Не оставив камня на камне от приведенной моей цитаты практического характера, т. Румий затем изобличил меня в неумении пользоваться Плехановым: «Все это выведено из того места в статье Плеханова, где он доказывает, что „искусство для жизни“ не есть чисто революционное явление, но что и в консервативных, нередко прямо реакционных целях правительства (Николай I, Бонапарт, Наполеон III и т. д.) тоже прибегали к помощи принципа гражданского искусства. Так вот Лелевичу так понравились уроки Николая I (которые Плеханов приводил отнюдь не для того, чтобы их переняли члены революционной партии), что он решил сделать их основой для жестокой литературной дискуссии» (стр. 241). Эти строки повергли меня в самое убийственное настроение. В самом деле, как же это я захотел опереться на практику реакционных правительств, практику, которую Плеханов отнюдь не советовал революционным партиям?! Однако, раскрыв самого Плеханова, я увидел там следующие слова: «Всякая данная политическая власть всегда [6] предпочитает утилитарный взгляд на искусство, разумеется, поскольку она обращает внимание на этот предмет. Да оно и понятно: в ее интересах направить все идеологии на служение тому делу, которому она сама служит» («Искусство», стр. 141). Значит, Плеханов говорит здесь не о реакционных и консервативных правительствах, а о всяком правительстве? Или, по мнению т. Румия, советская власть не заинтересована в том, чтобы «направить все идеологии на служение тому делу, которому она сама служит?»

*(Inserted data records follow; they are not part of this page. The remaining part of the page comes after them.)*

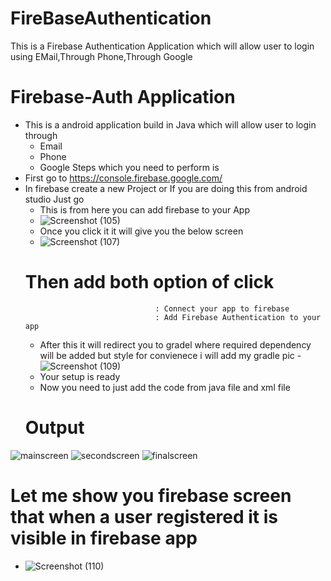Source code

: # FireBaseAuthentication
This is a  Firebase Authentication Application which will allow user to login using EMail,Through Phone,Through Google
# Firebase-Auth Application
 - This is a android application build in Java which will allow user to login through
   - Email
   - Phone
   - Google
Steps which you need to perform is
- First go to https://console.firebase.google.com/
- In firebase create a new Project or If you are doing this from android studio Just go
  - This is from here you can add firebase to your App
   - ![Screenshot (105)](https://user-images.githubusercontent.com/42214175/74098864-0f4fc700-4b43-11ea-8128-f8604e37d69d.png)
   - Once you click it it will give you the below screen
   - ![Screenshot (107)](https://user-images.githubusercontent.com/42214175/74098897-6a81b980-4b43-11ea-80a2-bb7124b8784c.png)
   # Then add both option of click 
                                   : Connect your app to firebase
                                   : Add Firebase Authentication to your app
    - After this it will redirect you to gradel where required dependency will be added but style for convienece i will add my gradle pic
     -![Screenshot (109)](https://user-images.githubusercontent.com/42214175/74098968-32c74180-4b44-11ea-94da-dd5673926616.png)
     - Your setup is ready
     - Now you need to just add the code from java file and xml file
     # Output
 ![mainscreen](https://user-images.githubusercontent.com/42214175/74099038-445d1900-4b45-11ea-9664-80bd51261368.jpg)
 ![secondscreen](https://user-images.githubusercontent.com/42214175/74099037-43c48280-4b45-11ea-8fff-87ea3dfb8ba9.jpg)
![finalscreen](https://user-images.githubusercontent.com/42214175/74099036-432bec00-4b45-11ea-9cac-83e7f719c9d6.jpg)

# Let me show you firebase screen that when a user registered it is visible in firebase app
- ![Screenshot (110)](https://user-images.githubusercontent.com/42214175/74099062-97cf6700-4b45-11ea-98e0-6b2e91fd98b7.png)
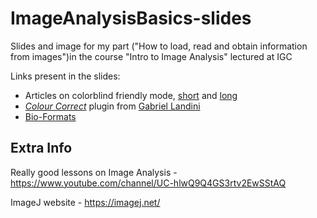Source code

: # ImageAnalysisBasics-slides
Slides and image for my part ("How to load, read and obtain information from images")in the course "Intro to Image Analysis" lectured at IGC

Links present in the slides:
- Articles on colorblind friendly mode, [short](https://thenode.biologists.com/data-visualization-with-flying-colors/research/) and [long](https://www.osapublishing.org/oe/fulltext.cfm?uri=oe-21-8-9862&id=252779)
- [_Colour Correct_](https://github.com/landinig/IJ-Colour_Correct/blob/main/colour_correct.zip) plugin from [Gabriel Landini](https://blog.bham.ac.uk/intellimic/g-landini-software/)
- [Bio-Formats](https://imagej.net/formats/bio-formats)

## Extra Info
Really good lessons on Image Analysis - https://www.youtube.com/channel/UC-hlwQ9Q4GS3rtv2EwSStAQ

ImageJ website - https://imagej.net/
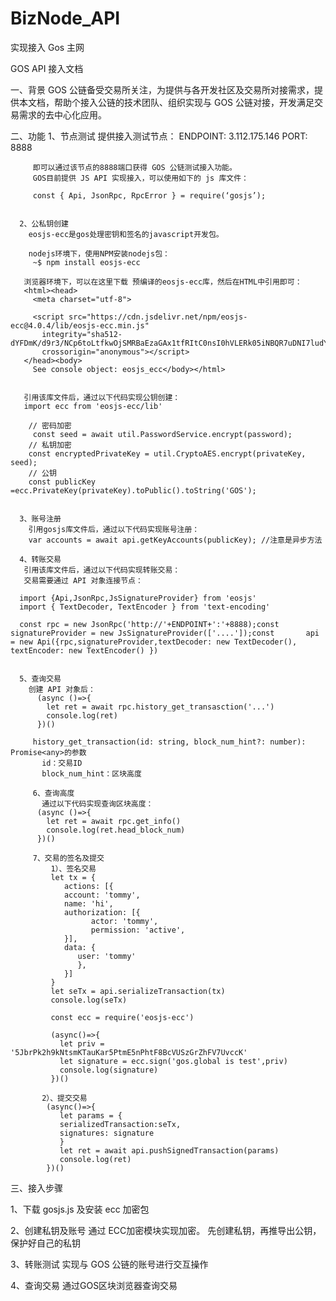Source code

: # BizNode_API
实现接入 Gos 主网



GOS API 接入文档

 一、背景
   GOS 公链备受交易所关注，为提供与各开发社区及交易所对接需求，提供本文档，帮助个接入公链的技术团队、组织实现与 GOS 公链对接，开发满足交易需求的去中心化应用。

二、功能
      1、节点测试
         提供接入测试节点：
         ENDPOINT:  3.112.175.146
         PORT: 8888

         即可以通过该节点的8888端口获得 GOS 公链测试接入功能。
         GOS目前提供 JS API 实现接入，可以使用如下的 js 库文件：

         const { Api, JsonRpc, RpcError } = require(‘gosjs’);

      
      2、公私钥创建
        eosjs-ecc是gos处理密钥和签名的javascript开发包。

        nodejs环境下，使用NPM安装nodejs包：
         ~$ npm install eosjs-ecc
   
       浏览器环境下，可以在这里下载 预编译的eosjs-ecc库，然后在HTML中引用即可：
       <html><head>
         <meta charset="utf-8">
          
         <script src="https://cdn.jsdelivr.net/npm/eosjs-ecc@4.0.4/lib/eosjs-ecc.min.js"
           integrity="sha512-dYFDmK/d9r3/NCp6toLtfkwOjSMRBaEzaGAx1tfRItC0nsI0hVLERk05iNBQR7uDNI7ludYhcBI4vUiFHdjsTQ=="
           crossorigin="anonymous"></script>
       </head><body>
         See console object: eosjs_ecc</body></html>


       引用该库文件后，通过以下代码实现公钥创建：
       import ecc from 'eosjs-ecc/lib'

        // 密码加密       
         const seed = await util.PasswordService.encrypt(password);   
        // 私钥加密        
        const encryptedPrivateKey = util.CryptoAES.encrypt(privateKey, seed);        
        // 公钥        
        const publicKey =ecc.PrivateKey(privateKey).toPublic().toString('GOS');                
      
      
      3、账号注册
        引用gosjs库文件后，通过以下代码实现账号注册：
        var accounts = await api.getKeyAccounts(publicKey); //注意是异步方法
        
      4、转账交易
       引用该库文件后，通过以下代码实现转账交易：
       交易需要通过 API 对象连接节点：

      import {Api,JsonRpc,JsSignatureProvider} from 'eosjs'
      import { TextDecoder, TextEncoder } from 'text-encoding'

      const rpc = new JsonRpc('http://'+ENDPOINT+':'+8888);const signatureProvider = new JsSignatureProvider(['....']);const       api = new Api({rpc,signatureProvider,textDecoder: new TextDecoder(), textEncoder: new TextEncoder() })
      
      
      5、查询交易
        创建 API 对象后：
          (async ()=>{
            let ret = await rpc.history_get_transasction('...')
            console.log(ret)
          })()

         history_get_transaction(id: string, block_num_hint?: number): Promise<any>的参数
           id：交易ID
           block_num_hint：区块高度
           
         6、查询高度
           通过以下代码实现查询区块高度：
          (async ()=>{
            let ret = await rpc.get_info()
            console.log(ret.head_block_num)
          })()
          
         7、交易的签名及提交
             1）、签名交易
             let tx = {
                actions: [{
                account: 'tommy',
                name: 'hi',
                authorization: [{
                      actor: 'tommy',
                      permission: 'active',
                }],
                data: {
                   user: 'tommy'
                   },
                }]
             }
             let seTx = api.serializeTransaction(tx)
             console.log(seTx)

             const ecc = require('eosjs-ecc')

             (async()=>{
               let priv = '5JbrPk2h9kNtsmKTauKar5PtmE5nPhtF8BcVUSzGrZhFV7UvccK'
               let signature = ecc.sign('gos.global is test',priv)
               console.log(signature)
             })()
      
           2）、提交交易
            (async()=>{
               let params = {
               serializedTransaction:seTx,
               signatures: signature
               }
               let ret = await api.pushSignedTransaction(params)
               console.log(ret)
            })()

三、接入步骤
    
   1、下载 gosjs.js 及安装 ecc 加密包
   
   2、创建私钥及账号
      通过 ECC加密模块实现加密。
      先创建私钥，再推导出公钥，保护好自己的私钥
      
   3、转账测试
      实现与 GOS 公链的账号进行交互操作
      
   4、查询交易
      通过GOS区块浏览器查询交易
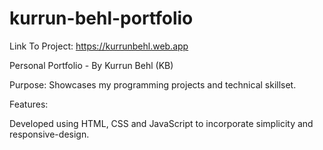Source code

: # kurrun-behl-portfolio
Link To Project: https://kurrunbehl.web.app

Personal Portfolio - By Kurrun Behl (KB)

Purpose: Showcases my programming projects and technical skillset. 

Features:

Developed using HTML, CSS and JavaScript to incorporate simplicity and responsive-design.
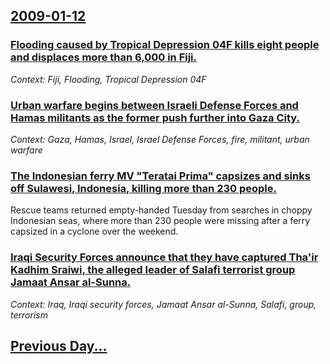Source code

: ## [2009-01-12](/news/2009/01/12/index.md)

### [ Flooding caused by Tropical Depression 04F kills eight people and displaces more than 6,000 in Fiji. ](/news/2009/01/12/flooding-caused-by-tropical-depression-04f-kills-eight-people-and-displaces-more-than-6-000-in-fiji.md)
_Context: Fiji, Flooding, Tropical Depression 04F_

### [ Urban warfare begins between Israeli Defense Forces and Hamas militants as the former push further into Gaza City. ](/news/2009/01/12/urban-warfare-begins-between-israeli-defense-forces-and-hamas-militants-as-the-former-push-further-into-gaza-city.md)
_Context: Gaza, Hamas, Israel, Israel Defense Forces, fire, militant, urban warfare_

### [ The Indonesian ferry MV "Teratai Prima" capsizes and sinks off Sulawesi, Indonesia, killing more than 230 people. ](/news/2009/01/12/the-indonesian-ferry-mv-teratai-prima-capsizes-and-sinks-off-sulawesi-indonesia-killing-more-than-230-people.md)
Rescue teams returned empty-handed Tuesday from searches in choppy Indonesian seas, where more than 230 people were missing after a ferry capsized in a cyclone over the weekend. 

### [ Iraqi Security Forces announce that they have captured Tha'ir Kadhim Sraiwi, the alleged leader of Salafi terrorist group Jamaat Ansar al-Sunna. ](/news/2009/01/12/iraqi-security-forces-announce-that-they-have-captured-tha-ir-kadhim-sraiwi-the-alleged-leader-of-salafi-terrorist-group-jamaat-ansar-al-s.md)
_Context: Iraq, Iraqi security forces, Jamaat Ansar al-Sunna, Salafi, group, terrorism_

## [Previous Day...](/news/2009/01/11/index.md)

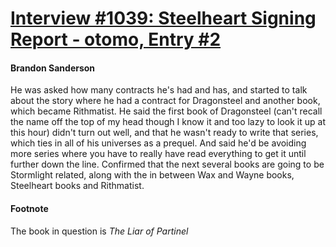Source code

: # [Interview #1039: Steelheart Signing Report - otomo, Entry #2](https://www.theoryland.com/intvmain.php?i=1039#2)

#### Brandon Sanderson

He was asked how many contracts he's had and has, and started to talk about the story where he had a contract for Dragonsteel and another book, which became Rithmatist. He said the first book of Dragonsteel (can't recall the name off the top of my head though I know it and too lazy to look it up at this hour) didn't turn out well, and that he wasn't ready to write that series, which ties in all of his universes as a prequel. And said he'd be avoiding more series where you have to really have read everything to get it until further down the line. Confirmed that the next several books are going to be Stormlight related, along with the in between Wax and Wayne books, Steelheart books and Rithmatist.

#### Footnote

The book in question is
*The Liar of Partinel*

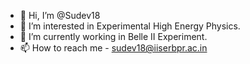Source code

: - 👋 Hi, I’m @Sudev18
- 👀 I’m interested in Experimental High Energy Physics.
- 🌱 I’m currently working in Belle II Experiment.
- 📫 How to reach me - sudev18@iiserbpr.ac.in

<!---
Sudev18/Sudev18 is a ✨ special ✨ repository because its `README.md` (this file) appears on your GitHub profile.
You can click the Preview link to take a look at your changes.
--->
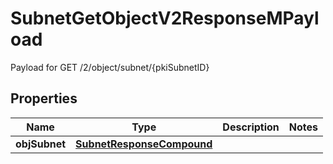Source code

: 

# SubnetGetObjectV2ResponseMPayload

Payload for GET /2/object/subnet/{pkiSubnetID}

## Properties

| Name | Type | Description | Notes |
|------------ | ------------- | ------------- | -------------|
|**objSubnet** | [**SubnetResponseCompound**](SubnetResponseCompound.md) |  |  |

Полемизируя с принципами литературной политики партии, предлагающимися напостовцами, т. Румий сравнивает меня грешного с николаевскими душителями литературы, с Ширинским-Шихматовым. Нельзя сказать, чтобы такие сопоставления были очень новы. Меньшевистская печать давно поставила знак равенства между деятелями царистского деспотизма и деятелями пролетарской диктатуры. И если уж на то пошло, то мы готовы быть Ширинскими-Шихматовыми рабочего класса. Я только хотел бы предостеречь т. Румия от этого метода полемики и мышления, ибо, будучи последовательным, он должен будет отвергнуть вообще диктатуру пролетариата, от которой, продолжая его мысль, пахнет Николаем I и Муссолини. В конце концов, сравнивать диктатуру трудящихся масс, борющихся за уничтожение классов, с диктатурой кучки эксплоататоров, сравнивать их на основании внешнего сходства некоторых приемов принуждения — дело даже для меньшевика сейчас безнадежное. Что же выходит, когда за него берется коммунист?
Все это заставляет целиком согласиться с благородным признанием т. Румия, который пишет: «Нам ни теоретически ни тактически непонятна позиция товарищей из „На посту“ (стр. 240). Совершенно верно, наша позиция вам, т. Румий, ни тактически, ни теоретически непонятна. Но, в таком случае, может быть полезно было бы временно отложить мысль о громовой статье и обратиться к напостовцам за соответствующими раз'яснениями? Правда, ваша статья не внушает особой уверенности в том, что эти раз'яснения были бы усвоены, но попытка — не пытка.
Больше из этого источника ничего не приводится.